岩鉄のタグタイルパンは、鋳鉄をベースにした「ダクタイル鋳鉄」製で、熱伝導と蓄熱性が高い点が特徴のようです。実際に使用してみると、中火程度でも食材への熱の入りが早く、時間で調理する料理ではテフロン製より焼き上がりが強めになります。慣れれば問題ありませんが、最初は火加減の調整が必要でした。

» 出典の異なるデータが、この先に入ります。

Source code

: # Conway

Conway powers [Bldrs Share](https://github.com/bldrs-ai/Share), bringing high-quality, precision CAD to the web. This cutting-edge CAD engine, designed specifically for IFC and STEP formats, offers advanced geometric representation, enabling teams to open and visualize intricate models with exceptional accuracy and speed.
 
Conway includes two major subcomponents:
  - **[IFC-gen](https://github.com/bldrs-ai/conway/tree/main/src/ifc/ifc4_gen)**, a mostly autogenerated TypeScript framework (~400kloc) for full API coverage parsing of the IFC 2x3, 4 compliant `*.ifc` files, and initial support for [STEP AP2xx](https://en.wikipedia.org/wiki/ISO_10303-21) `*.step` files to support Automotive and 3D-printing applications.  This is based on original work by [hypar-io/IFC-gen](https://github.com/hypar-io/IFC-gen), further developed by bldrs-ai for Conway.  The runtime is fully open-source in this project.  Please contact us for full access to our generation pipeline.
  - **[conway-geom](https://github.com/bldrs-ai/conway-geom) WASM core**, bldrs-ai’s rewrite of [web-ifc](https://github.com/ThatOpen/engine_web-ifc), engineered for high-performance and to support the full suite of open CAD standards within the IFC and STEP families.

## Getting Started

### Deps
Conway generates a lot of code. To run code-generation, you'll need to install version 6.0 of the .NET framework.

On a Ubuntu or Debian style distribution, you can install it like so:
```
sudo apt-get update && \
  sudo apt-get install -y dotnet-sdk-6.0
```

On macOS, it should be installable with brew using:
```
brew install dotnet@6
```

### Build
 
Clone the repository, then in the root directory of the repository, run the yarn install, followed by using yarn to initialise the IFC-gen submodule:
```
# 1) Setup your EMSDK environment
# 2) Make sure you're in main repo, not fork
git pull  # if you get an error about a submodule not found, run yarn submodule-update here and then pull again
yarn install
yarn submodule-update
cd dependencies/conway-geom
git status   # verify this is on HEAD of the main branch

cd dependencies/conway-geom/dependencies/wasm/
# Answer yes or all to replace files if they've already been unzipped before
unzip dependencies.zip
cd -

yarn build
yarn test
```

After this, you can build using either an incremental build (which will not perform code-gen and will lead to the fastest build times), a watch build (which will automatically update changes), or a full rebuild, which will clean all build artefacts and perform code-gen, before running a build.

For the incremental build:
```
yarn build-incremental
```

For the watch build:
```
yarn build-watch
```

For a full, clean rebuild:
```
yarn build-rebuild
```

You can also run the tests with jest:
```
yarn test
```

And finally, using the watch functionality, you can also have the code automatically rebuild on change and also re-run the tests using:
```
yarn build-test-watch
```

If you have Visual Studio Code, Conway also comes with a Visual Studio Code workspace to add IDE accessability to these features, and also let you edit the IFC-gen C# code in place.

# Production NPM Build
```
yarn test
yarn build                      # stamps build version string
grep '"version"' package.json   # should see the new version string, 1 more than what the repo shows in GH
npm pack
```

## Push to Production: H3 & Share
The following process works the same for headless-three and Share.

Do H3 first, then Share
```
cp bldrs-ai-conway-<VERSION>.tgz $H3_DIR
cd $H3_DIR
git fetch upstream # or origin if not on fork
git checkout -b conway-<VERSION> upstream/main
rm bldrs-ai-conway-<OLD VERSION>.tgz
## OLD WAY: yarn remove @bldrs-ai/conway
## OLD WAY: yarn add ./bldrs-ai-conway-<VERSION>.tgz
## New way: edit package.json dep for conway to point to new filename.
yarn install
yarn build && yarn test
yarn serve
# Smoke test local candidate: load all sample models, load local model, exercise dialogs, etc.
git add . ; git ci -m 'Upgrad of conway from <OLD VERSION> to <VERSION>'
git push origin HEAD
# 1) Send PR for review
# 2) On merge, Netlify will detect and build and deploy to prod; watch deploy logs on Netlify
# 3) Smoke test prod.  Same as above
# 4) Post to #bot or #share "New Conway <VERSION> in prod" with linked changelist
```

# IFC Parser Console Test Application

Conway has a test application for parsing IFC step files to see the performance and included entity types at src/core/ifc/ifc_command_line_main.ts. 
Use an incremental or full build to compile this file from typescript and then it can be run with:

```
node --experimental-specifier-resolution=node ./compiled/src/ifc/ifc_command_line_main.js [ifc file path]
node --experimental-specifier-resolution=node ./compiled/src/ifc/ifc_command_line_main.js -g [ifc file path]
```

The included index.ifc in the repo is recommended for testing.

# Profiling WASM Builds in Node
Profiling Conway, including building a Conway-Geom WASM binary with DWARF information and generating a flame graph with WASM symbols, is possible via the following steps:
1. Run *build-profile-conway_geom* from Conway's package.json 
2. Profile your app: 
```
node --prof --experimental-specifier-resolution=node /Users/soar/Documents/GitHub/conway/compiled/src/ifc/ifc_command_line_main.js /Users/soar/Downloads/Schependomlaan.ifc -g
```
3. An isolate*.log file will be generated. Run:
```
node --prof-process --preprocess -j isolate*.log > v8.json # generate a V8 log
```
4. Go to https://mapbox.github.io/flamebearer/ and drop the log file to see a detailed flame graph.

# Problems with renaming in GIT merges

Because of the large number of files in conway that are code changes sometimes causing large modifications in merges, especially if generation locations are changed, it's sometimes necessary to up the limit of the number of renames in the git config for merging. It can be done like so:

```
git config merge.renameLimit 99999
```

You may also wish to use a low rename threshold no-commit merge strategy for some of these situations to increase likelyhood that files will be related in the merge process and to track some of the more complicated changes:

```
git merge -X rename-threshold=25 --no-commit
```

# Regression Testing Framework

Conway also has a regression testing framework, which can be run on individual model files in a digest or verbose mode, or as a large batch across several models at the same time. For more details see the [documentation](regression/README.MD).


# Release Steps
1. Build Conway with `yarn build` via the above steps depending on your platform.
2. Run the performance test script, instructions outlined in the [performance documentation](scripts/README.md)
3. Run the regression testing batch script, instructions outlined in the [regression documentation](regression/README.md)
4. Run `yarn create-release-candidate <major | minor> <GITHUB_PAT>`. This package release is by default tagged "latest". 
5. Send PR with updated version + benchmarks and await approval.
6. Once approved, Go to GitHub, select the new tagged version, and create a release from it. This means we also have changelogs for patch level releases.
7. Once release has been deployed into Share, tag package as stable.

特に気に入っているのは、調理中の音や香りです。テフロン製ではあまり感じなかった“料理している実感”があり、作っていて自然と気分が上がります。高価ではありますが、この点だけでも購入してよかったと感じています。
また、表面劣化を気にせずしっかり加熱できるため、調理の自由度が大きく向上しました。食材のくっつきにくさは、公式の「窒化酸化加工」の効果もあって、肉や豆腐などが多少くっついても、こすればすぐ離れるので、炒め物は特に快適です。
注意点として、ナイロン製のキッチンヘラは溶けてしまうことがあり、料理に混ざってしまったことがありました。現在は竹べらを使っていて問題ありませんが、シリコン製でも良いかもしれません。
一方で、後片付けに関してはテフロン製の軽さと扱いやすさには及びません。また、タグタイルパンは洗剤を使わずに洗うため、前の調理の風味が残ることがあり、ここは今の課題です。
総合的には、後片付けの手軽さではテフロンに劣るものの、錆びは気にしなくてよく、調理や料理の仕上がりの満足度から、岩鉄のタグタイルパンにしてよかったと感じています。